(Collected data)
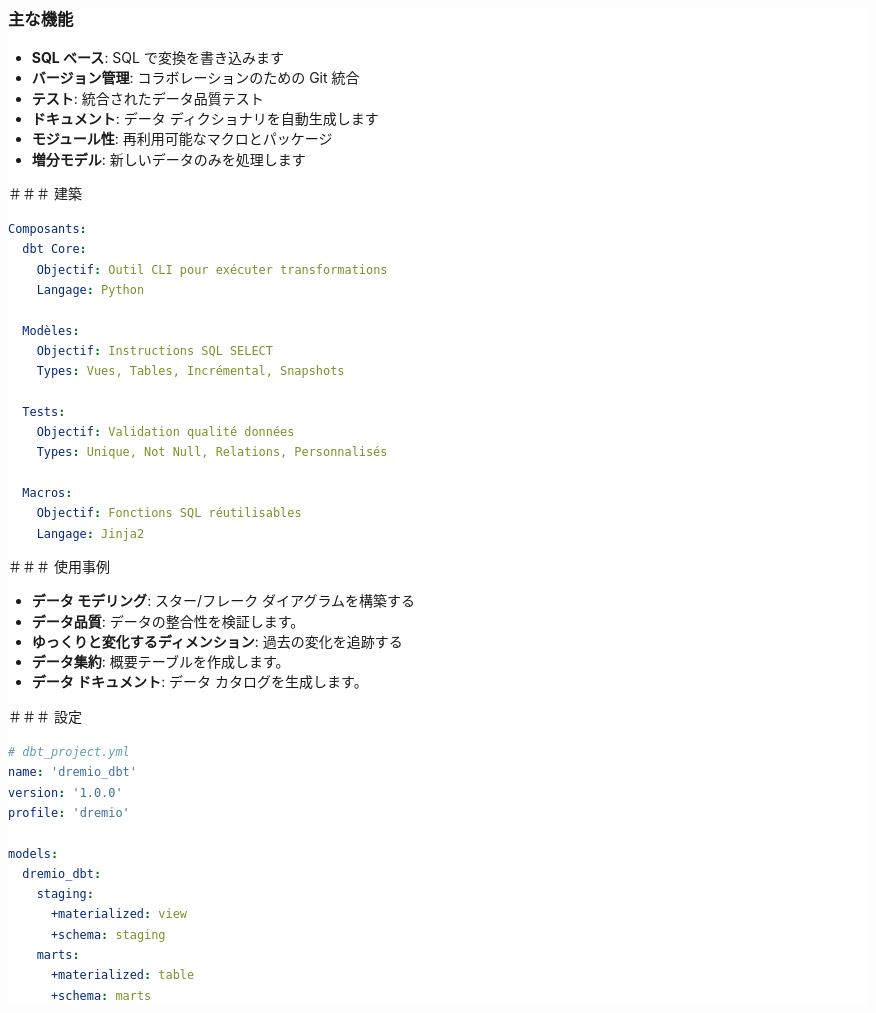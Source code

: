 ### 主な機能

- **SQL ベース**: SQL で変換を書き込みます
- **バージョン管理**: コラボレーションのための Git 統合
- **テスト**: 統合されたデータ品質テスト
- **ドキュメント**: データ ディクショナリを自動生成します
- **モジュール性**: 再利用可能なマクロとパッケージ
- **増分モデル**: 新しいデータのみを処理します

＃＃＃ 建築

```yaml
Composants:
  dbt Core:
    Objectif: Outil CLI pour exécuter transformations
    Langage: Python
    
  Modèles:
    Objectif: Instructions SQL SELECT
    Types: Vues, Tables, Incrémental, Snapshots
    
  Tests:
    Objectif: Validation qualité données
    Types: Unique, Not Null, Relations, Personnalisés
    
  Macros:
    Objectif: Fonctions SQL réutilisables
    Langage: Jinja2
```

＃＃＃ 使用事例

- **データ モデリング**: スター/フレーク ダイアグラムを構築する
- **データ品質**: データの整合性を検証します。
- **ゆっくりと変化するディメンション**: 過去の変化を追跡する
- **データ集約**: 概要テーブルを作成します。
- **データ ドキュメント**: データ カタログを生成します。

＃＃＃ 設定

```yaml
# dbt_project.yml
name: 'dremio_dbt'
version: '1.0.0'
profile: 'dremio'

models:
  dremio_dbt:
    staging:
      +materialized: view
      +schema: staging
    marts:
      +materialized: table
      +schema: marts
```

→ **WORK REQUIRED**:
Which lines in the records above contain the string "Types"? Copy them.

→ **SOLUTION TO THIS EXERCISE**:
    Types: Vues, Tables, Incrémental, Snapshots
    Types: Unique, Not Null, Relations, Personnalisés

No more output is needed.